= Lerwick and Bressay Parish Church =

Church in Shetland, Scotland

Lerwick and Bressay Parish Church is the largest Church of Scotland congregation in Shetland, serving the islands' capital Lerwick and the surrounding area.

== Description ==
There are three regular places of worship:
- Gulberwick Church (approximately 4 km south of Lerwick), with a Sunday service at 10.00 am.
- St Columba's Church in Lerwick town centre, with a Sunday service at 11.15 am. This building was renovated during 2008.
- Bressay Church, on Bressay, with Sunday services at 6.30 pm in summer months (and 3.00 pm November–April).
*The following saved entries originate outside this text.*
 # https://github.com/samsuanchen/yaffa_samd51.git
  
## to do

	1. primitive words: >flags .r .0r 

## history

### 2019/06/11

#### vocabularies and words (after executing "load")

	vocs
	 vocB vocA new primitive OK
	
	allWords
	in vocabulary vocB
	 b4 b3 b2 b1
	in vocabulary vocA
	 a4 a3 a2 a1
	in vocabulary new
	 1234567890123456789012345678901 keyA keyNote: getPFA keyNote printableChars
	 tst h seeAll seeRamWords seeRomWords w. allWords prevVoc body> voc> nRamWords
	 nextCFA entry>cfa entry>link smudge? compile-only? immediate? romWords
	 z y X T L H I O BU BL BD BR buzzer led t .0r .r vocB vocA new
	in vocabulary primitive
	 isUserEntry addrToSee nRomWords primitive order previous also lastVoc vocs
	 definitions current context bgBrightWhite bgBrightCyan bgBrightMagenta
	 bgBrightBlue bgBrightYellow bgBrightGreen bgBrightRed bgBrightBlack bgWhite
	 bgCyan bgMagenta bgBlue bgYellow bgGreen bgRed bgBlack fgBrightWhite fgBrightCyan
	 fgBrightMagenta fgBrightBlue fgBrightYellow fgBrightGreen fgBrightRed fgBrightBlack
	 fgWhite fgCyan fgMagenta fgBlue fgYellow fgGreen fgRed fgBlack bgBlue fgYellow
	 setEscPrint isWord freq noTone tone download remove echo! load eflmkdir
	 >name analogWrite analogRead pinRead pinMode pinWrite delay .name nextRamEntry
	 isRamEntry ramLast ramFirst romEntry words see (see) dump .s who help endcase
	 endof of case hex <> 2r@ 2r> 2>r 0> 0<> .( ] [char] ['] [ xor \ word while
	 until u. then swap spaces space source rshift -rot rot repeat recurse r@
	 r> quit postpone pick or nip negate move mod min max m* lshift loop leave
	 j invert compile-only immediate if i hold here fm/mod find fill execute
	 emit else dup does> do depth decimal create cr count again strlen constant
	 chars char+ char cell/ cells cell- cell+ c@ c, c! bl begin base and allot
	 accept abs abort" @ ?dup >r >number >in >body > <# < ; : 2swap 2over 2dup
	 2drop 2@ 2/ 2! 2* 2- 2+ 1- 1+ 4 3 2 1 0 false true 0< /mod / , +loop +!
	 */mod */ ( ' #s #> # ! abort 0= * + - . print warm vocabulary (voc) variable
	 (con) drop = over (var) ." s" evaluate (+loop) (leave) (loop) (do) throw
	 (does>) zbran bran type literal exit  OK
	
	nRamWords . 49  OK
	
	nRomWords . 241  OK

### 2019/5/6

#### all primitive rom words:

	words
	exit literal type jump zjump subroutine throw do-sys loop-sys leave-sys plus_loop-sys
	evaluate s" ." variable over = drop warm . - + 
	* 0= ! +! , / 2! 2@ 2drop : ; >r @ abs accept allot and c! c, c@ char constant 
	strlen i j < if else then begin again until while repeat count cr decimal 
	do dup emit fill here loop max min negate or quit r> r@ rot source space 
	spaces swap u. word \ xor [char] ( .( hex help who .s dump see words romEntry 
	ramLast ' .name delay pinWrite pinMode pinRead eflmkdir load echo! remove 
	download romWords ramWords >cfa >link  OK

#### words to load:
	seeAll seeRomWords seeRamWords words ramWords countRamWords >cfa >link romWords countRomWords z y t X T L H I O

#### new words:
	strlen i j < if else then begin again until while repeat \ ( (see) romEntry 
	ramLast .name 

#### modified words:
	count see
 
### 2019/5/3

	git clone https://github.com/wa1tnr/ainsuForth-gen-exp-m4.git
St Columba's building is now the only Church of Scotland parish church in Lerwick. This building was constructed during the late 1820s. It is the largest church building in Shetland (and is a listed building). The church organ was installed in 1871. It was only the second Church of Scotland church building to be so equipped, following in 1866 a relaxation of the Church law on instrumental accompaniment to music in worship.

As of 2014, the minister is Caroline Lockerbie. The previous minister (2002–2010) was Gordon Oliver, who was previously minister at St Andrew's Church, Lisbon and moved to the Parish of Latheron, Caithness in 2010.